Development of DSM-5

In 1999, a DSM–5 Research Planning Conference; sponsored jointly by APA and the National Institute of Mental Health (NIMH), was held to set the research priorities. Research Planning Work Groups produced “white papers” on the research needed to inform and shape the DSM-V[clarification needed][3] and the resulting work and recommendations were reported in an APA monograph[4] and peer-reviewed literature.[5] There were six workgroups, each focusing on a broad topic: Nomenclature, Neuroscience and Genetics, Developmental Issues and Diagnosis, Personality and Relational Disorders, Mental Disorders and Disability, and Cross-Cultural Issues. Three additional white papers were also due by 2004 concerning gender issues, diagnostic issues in the geriatric population, and mental disorders in infants and young children.[6] The white papers have been followed by a series of conferences to produce recommendations relating to specific disorders and issues, with attendance limited to 25 invited researchers.[6]

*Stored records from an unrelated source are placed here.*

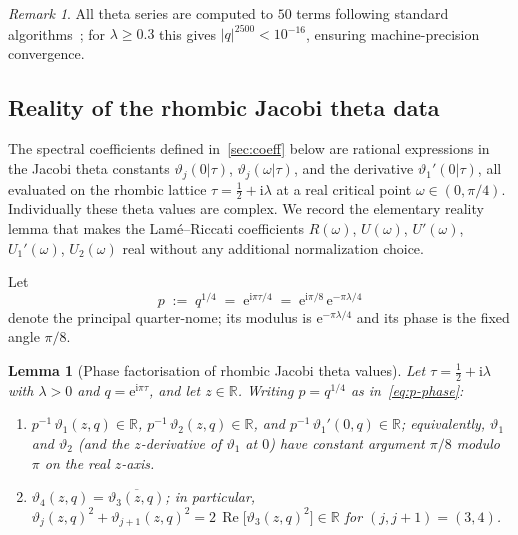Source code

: \documentclass[11pt,a4paper]{article}
\theoremstyle{plain}
\newtheorem{lemma}[theorem]{Lemma}
\theoremstyle{definition}
\theoremstyle{remark}
\newtheorem{remark}[theorem]{Remark}
\DeclareMathOperator{\Real}{Re}
\newcommand{\vt}[1]{\vartheta_{#1}}     %
\newcommand{\RR}{\mathbb{R}}
\newcommand{\ee}{\mathrm{e}}
\newcommand{\ii}{\mathrm{i}}
\newcommand{\abs}[1]{\lvert #1 \rvert}
\begin{document}
\begin{remark}
  All theta series are computed to $50$ terms following
  standard algorithms~\cite{Dee11}; for
  $\lambda \geq 0.3$ this gives $\abs{q}^{2500} < 10^{-16}$, ensuring
  machine-precision convergence.
\end{remark}

\subsection{Reality of the rhombic Jacobi theta data}
\label{sec:theta-reality}

The spectral coefficients defined in~\cref{sec:coeff} below are
rational expressions in the Jacobi theta constants
$\vt{j}(0|\tau)$, $\vt{j}(\omega|\tau)$, and the derivative
$\vt{1}'(0|\tau)$, all evaluated on the rhombic lattice
$\tau = \tfrac12 + \ii\lambda$ at a real critical point
$\omega \in (0,\pi/4)$. Individually these theta values are complex.
We record the elementary reality lemma that makes the Lam\'e--Riccati
coefficients $R(\omega)$, $U(\omega)$, $U'(\omega)$, $U_1'(\omega)$,
$U_2(\omega)$ real without any additional normalization choice.

Let
\begin{equation}
  p \;:=\; q^{1/4} \;=\; \ee^{\ii\pi\tau/4}
  \;=\; \ee^{\ii\pi/8}\,\ee^{-\pi\lambda/4}
  \label{eq:p-phase}
\end{equation}
denote the principal quarter-nome; its modulus is $\ee^{-\pi\lambda/4}$
and its phase is the fixed angle $\pi/8$.

\begin{lemma}[Phase factorisation of rhombic Jacobi theta values]
\label{lem:rhombic-parity}
Let $\tau = \tfrac12 + \ii\lambda$ with $\lambda > 0$ and
$q = \ee^{\ii\pi\tau}$, and let $z \in \RR$.
Writing $p = q^{1/4}$ as in~\eqref{eq:p-phase}:
\begin{enumerate}[label=(\roman*),nosep]
\item\label{item:p-factor}
  $p^{-1}\,\vt{1}(z,q) \in \RR$,
  $p^{-1}\,\vt{2}(z,q) \in \RR$, and
  $p^{-1}\,\vt{1}'(0,q) \in \RR$; equivalently, $\vt{1}$ and
  $\vt{2}$ (and the $z$-derivative of $\vt{1}$ at $0$) have constant
  argument $\pi/8$ modulo $\pi$ on the real $z$-axis.
\item\label{item:conj-swap}
  $\vt{4}(z,q) = \overline{\vt{3}(z,q)}$; in particular,
  $\vt{j}(z,q)^2 + \vt{j+1}(z,q)^2 = 2\,\Real\bigl[\vt{3}(z,q)^2\bigr] \in \RR$
  for $(j,j{+}1) = (3,4)$.
\end{enumerate}
\end{lemma}
\end{document}

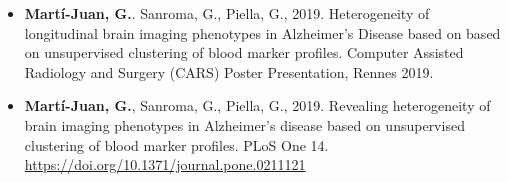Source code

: \documentclass[12pt, b5paper,twoside]{tesi_upf}
\begin{document}
\begin{itemize}
\item \textbf{Martí-Juan, G.}. Sanroma, G., Piella, G., 2019. Heterogeneity of longitudinal brain imaging phenotypes in Alzheimer's Disease based on based on unsupervised clustering of blood marker profiles. Computer Assisted Radiology and Surgery (CARS) Poster Presentation, Rennes 2019.

\item \textbf{Martí-Juan, G.}, Sanroma, G., Piella, G., 2019. Revealing heterogeneity of brain imaging phenotypes in Alzheimer’s disease based on unsupervised clustering of blood marker profiles. PLoS One 14. \url{https://doi.org/10.1371/journal.pone.0211121}
\end{itemize}

\printindex
\end{document}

On July 23, 2007, the APA announced the task force that will oversee the development of DSM-5. The DSM-5 Task Force consists of 27 members, including a chair and vice chair, who collectively represent research scientists from psychiatry and other disciplines, clinical care providers, and consumer and family advocates. Scientists working on the revision of the DSM have experience in research, clinical care, biology, genetics, statistics, epidemiology, public health, and consumer advocacy. They have interests ranging from cross-cultural medicine and genetics to geriatric issues, ethics and addiction. The APA Board of Trustees required that all task force nominees disclose any competing interests or potentially conflicting relationships with entities that have an interest in psychiatric diagnoses and treatments as a precondition to appointment to the task force. The APA made all task force members’ disclosures available during the announcement of the task force. Several individuals were ruled ineligible for task force appointments due to their competing interests. Future announcements will include naming the workgroups on specific categories of disorders and their research-based recommendations on updating various disorders and definitions.[7]

The DSM-5 field trials included “test-retest reliability” which involved different clinicians doing independent evaluations of the same patient—a new approach to the study of diagnostic reliability.[8]

Owing to criticism over the perceived proliferation of diagnoses in the current edition of the DSM, David Kupfer, M.D., who is the DSM-5 Task Force chair and is shepherding the DSM’s revision, said in an interview: “One of the raps against psychiatry is that you and I are the only two people in the U.S. without a psychiatric diagnosis.”[9]